Voters must decide who pulls the strings

Three conservative candidates for the School District 51 school board opted to spend some of the campaign cash they received from a Front Range billionaire on campaign materials prepared by a Douglas County Republican consultant recommended by that same billionaire.

Does that indicate the billionaire, C. Edward McVaney, is pulling the political strings of candidates Pat Kanda, Mike Lowenstein and John Sluder, or are these just acceptable political transactions? Do his contributions provide him any more influence over candidates he supports than contributions from state and local teachers’ unions do for their candidates?

As letters to the editor of this newspaper indicate, people are deeply divided over questions such as these.

Nothing in the transactions listed above appears illegal. Giving money to candidates in the amounts listed and making campaign expenditures to consultants both fall within the structure of federal and state campaign-finance laws.

Those laws require the reporting of contributions and spending for campaigns and, as we have long argued, that transparency is critical. Voters can take the information reported by The Daily Sentinel’s Emily Shockley about McVaney and the political consulting firm, Odd November, and decide for themselves whether they think the financial arrangements mean McVaney will have undue influence over the local candidates. They can do the same for the teachers’ union money.

For our part, we wish the three candidates who received McVaney’s money had been more forthcoming about it. All three initially said there were no strings attached to the contributions, but Kanda now says he was told to spend some of it with Odd November. Lowenstein says that was only a suggestion, as does Odd November owner Mark Baisley. Sluder hasn’t publicly commented on the arrangement.

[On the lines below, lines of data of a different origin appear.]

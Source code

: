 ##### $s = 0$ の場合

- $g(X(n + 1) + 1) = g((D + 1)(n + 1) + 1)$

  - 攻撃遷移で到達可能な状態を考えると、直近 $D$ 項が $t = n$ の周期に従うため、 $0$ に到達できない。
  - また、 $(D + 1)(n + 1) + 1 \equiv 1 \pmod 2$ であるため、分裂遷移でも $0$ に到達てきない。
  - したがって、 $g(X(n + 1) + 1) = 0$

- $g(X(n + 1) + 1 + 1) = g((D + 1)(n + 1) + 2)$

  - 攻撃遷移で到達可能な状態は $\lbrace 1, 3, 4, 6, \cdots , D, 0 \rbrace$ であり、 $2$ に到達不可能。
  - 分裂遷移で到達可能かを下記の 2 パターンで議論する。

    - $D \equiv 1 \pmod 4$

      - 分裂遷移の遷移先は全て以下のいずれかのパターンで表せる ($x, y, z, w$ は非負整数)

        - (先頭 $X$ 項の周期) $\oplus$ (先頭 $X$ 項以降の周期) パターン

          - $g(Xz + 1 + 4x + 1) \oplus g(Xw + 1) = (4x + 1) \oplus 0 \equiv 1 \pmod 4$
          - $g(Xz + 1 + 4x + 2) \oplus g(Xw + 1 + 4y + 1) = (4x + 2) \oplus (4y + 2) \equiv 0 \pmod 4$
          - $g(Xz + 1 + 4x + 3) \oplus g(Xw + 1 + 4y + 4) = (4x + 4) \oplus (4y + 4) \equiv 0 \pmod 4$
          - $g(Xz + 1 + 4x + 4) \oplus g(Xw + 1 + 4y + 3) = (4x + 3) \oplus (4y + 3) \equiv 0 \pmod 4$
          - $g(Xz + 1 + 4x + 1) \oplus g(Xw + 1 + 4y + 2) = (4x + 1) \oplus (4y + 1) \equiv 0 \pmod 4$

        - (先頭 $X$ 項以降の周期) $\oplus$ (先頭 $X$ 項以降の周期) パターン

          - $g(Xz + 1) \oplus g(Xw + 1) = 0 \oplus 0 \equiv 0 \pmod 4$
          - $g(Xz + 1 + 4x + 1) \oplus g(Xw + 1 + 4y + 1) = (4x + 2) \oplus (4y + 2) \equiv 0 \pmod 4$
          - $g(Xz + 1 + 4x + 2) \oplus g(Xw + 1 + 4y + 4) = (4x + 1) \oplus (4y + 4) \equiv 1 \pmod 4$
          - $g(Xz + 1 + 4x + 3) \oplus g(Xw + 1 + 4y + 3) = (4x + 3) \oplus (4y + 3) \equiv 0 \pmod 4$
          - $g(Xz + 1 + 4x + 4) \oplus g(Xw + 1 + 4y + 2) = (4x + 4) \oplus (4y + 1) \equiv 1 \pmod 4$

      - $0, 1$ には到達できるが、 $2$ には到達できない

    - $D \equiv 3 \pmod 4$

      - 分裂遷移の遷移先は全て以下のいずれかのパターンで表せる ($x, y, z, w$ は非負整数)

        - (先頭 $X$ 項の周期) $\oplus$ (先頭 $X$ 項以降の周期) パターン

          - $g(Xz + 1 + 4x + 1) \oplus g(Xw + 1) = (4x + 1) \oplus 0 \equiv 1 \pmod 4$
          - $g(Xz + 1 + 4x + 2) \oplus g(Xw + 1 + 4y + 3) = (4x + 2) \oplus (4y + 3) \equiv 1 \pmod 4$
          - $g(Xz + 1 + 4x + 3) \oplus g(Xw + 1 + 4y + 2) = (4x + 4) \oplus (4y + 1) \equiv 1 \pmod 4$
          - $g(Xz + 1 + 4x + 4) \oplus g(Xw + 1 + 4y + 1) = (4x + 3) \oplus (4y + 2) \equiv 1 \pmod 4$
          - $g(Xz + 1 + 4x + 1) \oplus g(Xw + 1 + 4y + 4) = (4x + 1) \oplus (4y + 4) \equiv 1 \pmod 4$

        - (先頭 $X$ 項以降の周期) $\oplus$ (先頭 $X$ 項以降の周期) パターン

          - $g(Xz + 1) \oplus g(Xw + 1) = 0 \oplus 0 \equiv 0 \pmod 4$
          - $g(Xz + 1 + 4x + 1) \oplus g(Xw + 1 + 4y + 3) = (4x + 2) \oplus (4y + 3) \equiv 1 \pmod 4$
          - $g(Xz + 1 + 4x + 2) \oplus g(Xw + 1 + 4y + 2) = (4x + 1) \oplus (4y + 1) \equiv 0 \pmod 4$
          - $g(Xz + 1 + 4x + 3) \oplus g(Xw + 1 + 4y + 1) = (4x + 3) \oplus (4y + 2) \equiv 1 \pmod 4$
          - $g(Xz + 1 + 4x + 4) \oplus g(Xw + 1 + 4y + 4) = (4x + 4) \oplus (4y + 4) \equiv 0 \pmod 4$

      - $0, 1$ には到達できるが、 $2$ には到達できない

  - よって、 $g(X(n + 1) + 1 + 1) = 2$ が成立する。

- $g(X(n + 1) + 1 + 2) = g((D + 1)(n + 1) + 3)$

It’s also clear, from actions here and statements made by Republican leaders on the Front Range, that the GOP has decided it can have a great impact by endorsing and financially supporting conservative candidates in local school board races.

We may lament political intrusion into what are traditionally nonpartisan races, but we certainly understand the party’s right to be involved in such a manner. Increasingly partisan elections aren’t the future we prefer for school board races, but as long as there is sufficient transparency, it is far better than trying to further limit who can participate and how.